PUNTO DI PARTENZA del corso è una riflessione sul posizionamento particolare della sociologia, rispetto ad altre scienze, in quanto legata alla classificazione di esseri che classificano, le cui classificazioni non possono essere ignorate, assumendo una postura oggettivista, in base alla quale, al di là delle rappresentazioni degli agenti, a risultare decisiva sarebbe la logica di strutture anonime. Ma nemmeno possono essere assunte come livello esclusivo dell’analisi. Bourdieu insiste sul doppio regime, constatativo e performativo, che caratterizza le classificazioni.
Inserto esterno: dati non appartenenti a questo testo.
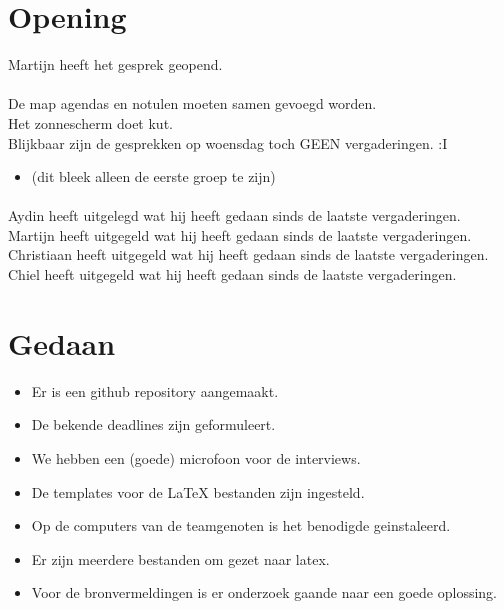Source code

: \documentclass[dutch]{hu}
\subtitle{Samenvatting Voortgangsgesprek 2}
\date{18-11-2015}
\begin{document}
	\maketitle
	
	\section{Opening}
	Martijn heeft het gesprek geopend.
	\paragraph{}
	De map agendas en notulen moeten samen gevoegd worden.\\
	Het zonnescherm doet kut.\\
	Blijkbaar zijn de gesprekken op woensdag toch GEEN vergaderingen. :I
	\begin{itemize}
		\item (dit bleek alleen de eerste groep te zijn)
	\end{itemize}
	\paragraph{}
	Aydin heeft uitgelegd wat hij heeft gedaan sinds de laatste vergaderingen.\\
	Martijn heeft uitgegeld wat hij heeft gedaan sinds de laatste vergaderingen.\\
	Christiaan heeft uitgegeld wat hij heeft gedaan sinds de laatste vergaderingen.\\
	Chiel heeft uitgegeld wat hij heeft gedaan sinds de laatste vergaderingen.
	
	\section{Gedaan}
	\begin{itemize}	
		\item Er is een github repository aangemaakt.
		\item De bekende deadlines zijn geformuleert.
		\item We hebben een (goede) microfoon voor de interviews.
		\item De templates voor de LaTeX bestanden zijn ingesteld.
		\item Op de computers van de teamgenoten is het benodigde geinstaleerd.
		\item Er zijn meerdere bestanden om gezet naar latex.
		\item Voor de bronvermeldingen is er onderzoek gaande naar een goede oplossing.
	\end{itemize}
	
\end{document}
Nelle sue parole, «bisogna classificare per vivere». Le classificazioni, tuttavia, non si limitano a descrivere la realtà ma possono anche modellarla, attraverso il meccanismo della «profezia che si auto-avvera».

Si tratta di un tema che, in sociologia, rimanda soprattutto alla questione delle classi sociali, ai possibili criteri per identificarle ma, in termini, performativi, alla funzione politica svolta dalle diverse tassonomie una volta che vengono fatte proprie dagli attori sociali. In proposito, con lessico hegeliano, Marx parlava della classe in sé o per sé. La capacità di una classificazione di imporsi nella «lotta per la rappresentazione legittima della realtà» dipende non tanto dalle qualità descrittive che manifesta quanto dal suo luogo di enunciazione, dal potere simbolico che quell’istanza possiede. E ciò vale sul piano delle dinamiche sociali e politiche ma anche su quello scientifico-analitico, al di là di qualsiasi pretesa di neutralità e tecnicità dei saperi. Per Bourdieu, infatti, con la formula utilizzata in una di queste lezioni, «quando si fa sociologia si fa sempre politica, anche se non se ne è consapevoli».